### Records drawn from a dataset
= Beginning of Section =
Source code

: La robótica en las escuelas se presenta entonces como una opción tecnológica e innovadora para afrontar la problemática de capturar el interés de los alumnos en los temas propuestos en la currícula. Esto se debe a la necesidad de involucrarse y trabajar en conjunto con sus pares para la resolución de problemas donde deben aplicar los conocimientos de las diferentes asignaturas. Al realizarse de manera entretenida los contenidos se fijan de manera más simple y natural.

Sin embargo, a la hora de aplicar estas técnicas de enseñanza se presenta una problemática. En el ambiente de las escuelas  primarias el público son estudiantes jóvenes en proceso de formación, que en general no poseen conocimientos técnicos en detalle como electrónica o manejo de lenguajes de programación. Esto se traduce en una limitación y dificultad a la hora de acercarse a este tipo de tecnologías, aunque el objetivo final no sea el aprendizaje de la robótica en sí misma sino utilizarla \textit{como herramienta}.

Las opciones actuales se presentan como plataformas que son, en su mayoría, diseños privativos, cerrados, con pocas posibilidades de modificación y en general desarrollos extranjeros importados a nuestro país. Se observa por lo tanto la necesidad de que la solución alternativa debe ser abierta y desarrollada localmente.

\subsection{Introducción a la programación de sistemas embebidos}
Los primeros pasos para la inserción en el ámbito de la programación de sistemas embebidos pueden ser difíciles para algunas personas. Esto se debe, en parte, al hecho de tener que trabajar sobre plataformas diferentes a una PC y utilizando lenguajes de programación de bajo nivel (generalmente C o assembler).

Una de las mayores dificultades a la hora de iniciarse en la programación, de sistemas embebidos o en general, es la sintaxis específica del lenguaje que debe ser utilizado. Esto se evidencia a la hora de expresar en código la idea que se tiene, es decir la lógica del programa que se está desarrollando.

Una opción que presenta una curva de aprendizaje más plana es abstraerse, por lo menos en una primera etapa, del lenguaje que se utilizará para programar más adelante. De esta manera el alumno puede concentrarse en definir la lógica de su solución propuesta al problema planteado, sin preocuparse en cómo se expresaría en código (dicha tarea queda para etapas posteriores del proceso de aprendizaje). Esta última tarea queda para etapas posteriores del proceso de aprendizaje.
= End of Section =
= Beginning of Section =
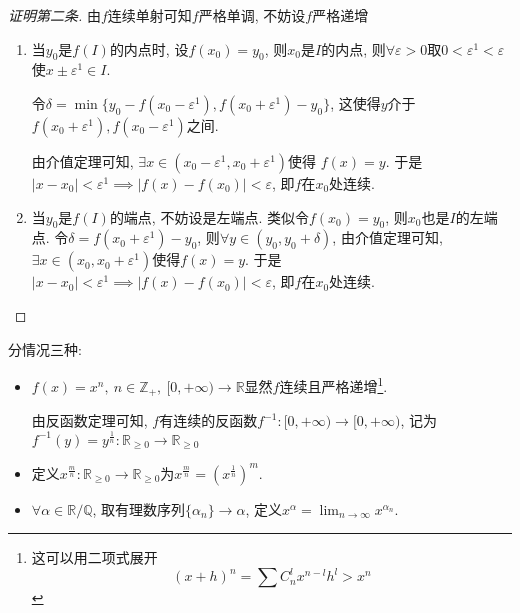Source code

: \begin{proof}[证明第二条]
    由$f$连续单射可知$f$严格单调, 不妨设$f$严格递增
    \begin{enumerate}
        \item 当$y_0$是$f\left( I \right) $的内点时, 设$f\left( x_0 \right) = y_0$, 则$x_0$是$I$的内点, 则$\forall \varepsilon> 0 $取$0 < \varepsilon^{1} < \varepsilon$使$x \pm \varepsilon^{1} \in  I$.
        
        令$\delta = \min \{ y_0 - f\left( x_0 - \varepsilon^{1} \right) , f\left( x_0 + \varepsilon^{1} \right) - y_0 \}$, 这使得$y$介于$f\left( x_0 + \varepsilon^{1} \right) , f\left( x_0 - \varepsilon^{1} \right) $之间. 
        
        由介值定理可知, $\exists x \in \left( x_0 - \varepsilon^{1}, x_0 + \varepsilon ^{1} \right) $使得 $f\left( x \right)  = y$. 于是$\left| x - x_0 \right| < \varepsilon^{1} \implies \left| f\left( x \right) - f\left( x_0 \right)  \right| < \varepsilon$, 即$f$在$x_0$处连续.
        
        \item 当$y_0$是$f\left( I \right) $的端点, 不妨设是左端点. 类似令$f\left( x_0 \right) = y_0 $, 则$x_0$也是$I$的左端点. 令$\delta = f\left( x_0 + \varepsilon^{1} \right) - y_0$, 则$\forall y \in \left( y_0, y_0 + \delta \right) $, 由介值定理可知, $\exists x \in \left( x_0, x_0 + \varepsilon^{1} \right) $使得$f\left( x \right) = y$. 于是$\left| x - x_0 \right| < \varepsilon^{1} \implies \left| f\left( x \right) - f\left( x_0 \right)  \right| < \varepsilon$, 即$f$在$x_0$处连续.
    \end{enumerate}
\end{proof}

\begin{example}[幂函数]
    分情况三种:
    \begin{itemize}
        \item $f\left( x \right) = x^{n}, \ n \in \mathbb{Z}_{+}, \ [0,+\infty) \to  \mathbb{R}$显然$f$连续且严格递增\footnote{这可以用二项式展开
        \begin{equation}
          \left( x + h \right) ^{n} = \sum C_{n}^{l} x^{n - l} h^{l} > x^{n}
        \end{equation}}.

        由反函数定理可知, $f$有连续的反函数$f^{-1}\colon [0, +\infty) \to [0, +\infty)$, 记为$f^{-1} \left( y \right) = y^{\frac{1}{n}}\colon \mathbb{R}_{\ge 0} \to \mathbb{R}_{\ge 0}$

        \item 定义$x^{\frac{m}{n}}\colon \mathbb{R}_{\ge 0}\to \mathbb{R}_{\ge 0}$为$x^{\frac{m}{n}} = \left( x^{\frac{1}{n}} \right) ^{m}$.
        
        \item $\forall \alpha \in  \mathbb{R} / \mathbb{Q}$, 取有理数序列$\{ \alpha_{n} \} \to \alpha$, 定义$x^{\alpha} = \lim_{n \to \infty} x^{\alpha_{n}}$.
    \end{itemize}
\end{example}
= End of Section =
### Required action
Count how many lines in the entries hold "sistemas" and reply with that number alone.

### Exercise output
3